Jurisdiction and leave to appeal
[34] Whether leave to appeal should be granted is essentially a function of
establishing two crit ical factors. The first is whether the jurisdiction of this Court is
engaged. And the second and much broader one hinges on the demands of the interests
of justice which, as is the case with jurisdiction, are informed by several factors.

[35] Beginning with jurisdiction, one of the relevant jurisdictional requirements is
that a matter be constitutional in character. 15 Such a matter arises in circumstances
where the issue involved is about the interpretation, protection or enforcement of
constitutional rights and obligations.16 Another is where “the matter raises an arguable
point of law of general public importance which ought to be considered by [this]
Court”.17 Either way, it remains for this Court to finally decide whether the matter falls
within its jurisdiction.18 And any one of the requirements grappled with immediately
below must inescapably be met, for it to be established.

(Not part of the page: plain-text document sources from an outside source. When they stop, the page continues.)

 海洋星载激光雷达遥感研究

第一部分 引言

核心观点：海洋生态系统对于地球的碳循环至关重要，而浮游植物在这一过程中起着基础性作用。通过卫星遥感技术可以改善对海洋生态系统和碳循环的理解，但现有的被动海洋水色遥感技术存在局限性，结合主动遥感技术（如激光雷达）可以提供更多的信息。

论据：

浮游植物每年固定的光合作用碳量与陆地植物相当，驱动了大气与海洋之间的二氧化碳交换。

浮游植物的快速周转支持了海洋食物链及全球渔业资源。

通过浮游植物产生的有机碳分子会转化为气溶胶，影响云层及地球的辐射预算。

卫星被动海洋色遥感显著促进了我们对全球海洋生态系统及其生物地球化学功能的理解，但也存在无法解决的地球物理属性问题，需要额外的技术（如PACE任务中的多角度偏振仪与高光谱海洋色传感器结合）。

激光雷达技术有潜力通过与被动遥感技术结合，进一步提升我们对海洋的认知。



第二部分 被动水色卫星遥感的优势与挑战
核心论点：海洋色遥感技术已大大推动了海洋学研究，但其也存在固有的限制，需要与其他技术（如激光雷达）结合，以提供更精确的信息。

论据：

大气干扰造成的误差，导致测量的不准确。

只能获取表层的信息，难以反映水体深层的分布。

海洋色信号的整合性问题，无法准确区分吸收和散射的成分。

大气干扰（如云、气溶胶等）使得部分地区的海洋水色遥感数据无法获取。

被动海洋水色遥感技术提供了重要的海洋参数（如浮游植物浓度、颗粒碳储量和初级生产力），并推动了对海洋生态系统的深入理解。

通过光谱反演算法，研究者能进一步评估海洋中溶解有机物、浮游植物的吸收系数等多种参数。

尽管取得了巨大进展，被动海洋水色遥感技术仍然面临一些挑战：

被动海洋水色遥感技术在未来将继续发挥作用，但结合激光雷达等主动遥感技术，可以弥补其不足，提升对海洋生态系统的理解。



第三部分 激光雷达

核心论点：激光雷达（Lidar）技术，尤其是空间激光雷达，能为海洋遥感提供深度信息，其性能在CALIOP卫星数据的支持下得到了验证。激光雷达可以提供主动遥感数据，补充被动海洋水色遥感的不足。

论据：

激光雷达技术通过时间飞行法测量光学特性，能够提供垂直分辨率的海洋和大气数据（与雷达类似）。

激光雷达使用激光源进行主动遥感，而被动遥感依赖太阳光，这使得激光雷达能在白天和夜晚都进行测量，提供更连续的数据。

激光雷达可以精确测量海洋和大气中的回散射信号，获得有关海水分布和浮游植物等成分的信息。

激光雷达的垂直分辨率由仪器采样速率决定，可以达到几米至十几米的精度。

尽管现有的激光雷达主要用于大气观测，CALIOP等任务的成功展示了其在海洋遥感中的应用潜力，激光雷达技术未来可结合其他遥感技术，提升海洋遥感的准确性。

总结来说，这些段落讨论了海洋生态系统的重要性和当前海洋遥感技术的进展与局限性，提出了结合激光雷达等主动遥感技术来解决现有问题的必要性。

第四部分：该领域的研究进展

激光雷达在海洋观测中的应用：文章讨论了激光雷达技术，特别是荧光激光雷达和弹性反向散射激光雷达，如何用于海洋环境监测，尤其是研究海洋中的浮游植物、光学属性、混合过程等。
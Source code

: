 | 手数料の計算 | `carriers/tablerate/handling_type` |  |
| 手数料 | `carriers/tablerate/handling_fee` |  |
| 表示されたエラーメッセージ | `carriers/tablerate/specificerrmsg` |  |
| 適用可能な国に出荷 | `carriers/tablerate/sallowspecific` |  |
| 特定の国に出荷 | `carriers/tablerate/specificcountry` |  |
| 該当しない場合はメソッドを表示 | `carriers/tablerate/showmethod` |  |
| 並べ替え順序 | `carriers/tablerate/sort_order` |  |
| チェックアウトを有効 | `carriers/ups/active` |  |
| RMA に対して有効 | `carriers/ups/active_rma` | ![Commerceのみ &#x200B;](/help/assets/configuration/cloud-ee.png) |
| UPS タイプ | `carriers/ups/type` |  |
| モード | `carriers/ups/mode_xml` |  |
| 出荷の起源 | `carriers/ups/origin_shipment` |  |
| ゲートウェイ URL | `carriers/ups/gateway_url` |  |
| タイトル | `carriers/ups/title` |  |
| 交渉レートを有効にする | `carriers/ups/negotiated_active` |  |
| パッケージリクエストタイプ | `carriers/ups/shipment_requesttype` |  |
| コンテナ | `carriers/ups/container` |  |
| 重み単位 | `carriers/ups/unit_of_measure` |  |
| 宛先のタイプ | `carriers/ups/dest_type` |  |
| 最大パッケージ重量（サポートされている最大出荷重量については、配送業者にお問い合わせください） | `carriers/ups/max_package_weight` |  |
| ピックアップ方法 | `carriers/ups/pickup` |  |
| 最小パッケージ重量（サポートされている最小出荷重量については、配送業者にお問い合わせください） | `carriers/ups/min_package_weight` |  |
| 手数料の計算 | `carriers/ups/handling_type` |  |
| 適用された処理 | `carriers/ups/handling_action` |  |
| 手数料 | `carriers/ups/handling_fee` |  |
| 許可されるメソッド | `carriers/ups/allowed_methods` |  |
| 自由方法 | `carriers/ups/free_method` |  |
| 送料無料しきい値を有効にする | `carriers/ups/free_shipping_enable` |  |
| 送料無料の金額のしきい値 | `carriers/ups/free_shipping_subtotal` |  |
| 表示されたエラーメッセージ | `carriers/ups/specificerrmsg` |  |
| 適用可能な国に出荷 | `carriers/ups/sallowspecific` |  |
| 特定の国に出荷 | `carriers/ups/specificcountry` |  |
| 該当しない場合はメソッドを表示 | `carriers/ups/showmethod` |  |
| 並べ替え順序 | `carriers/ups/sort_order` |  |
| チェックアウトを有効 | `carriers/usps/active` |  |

[36] The merger that is the subject-matter of this litigation is in the health care sector.
And the case is essentially about whether access to private health care services would
be impeded, enhanced or unaffected by the merger. It involves the interpretation ,
protection and actualisation of this constitutional right and therefore implicates the
constitutional right of access to health care services.19 Arguably, it also concerns the

15 Section 167(3)(b)(i) of the Constitution.
16 Id at section 167(7).
17 Id at section 167(3)(b)(ii).
18 Id at section 167(3)(c).
19 Id at section 27.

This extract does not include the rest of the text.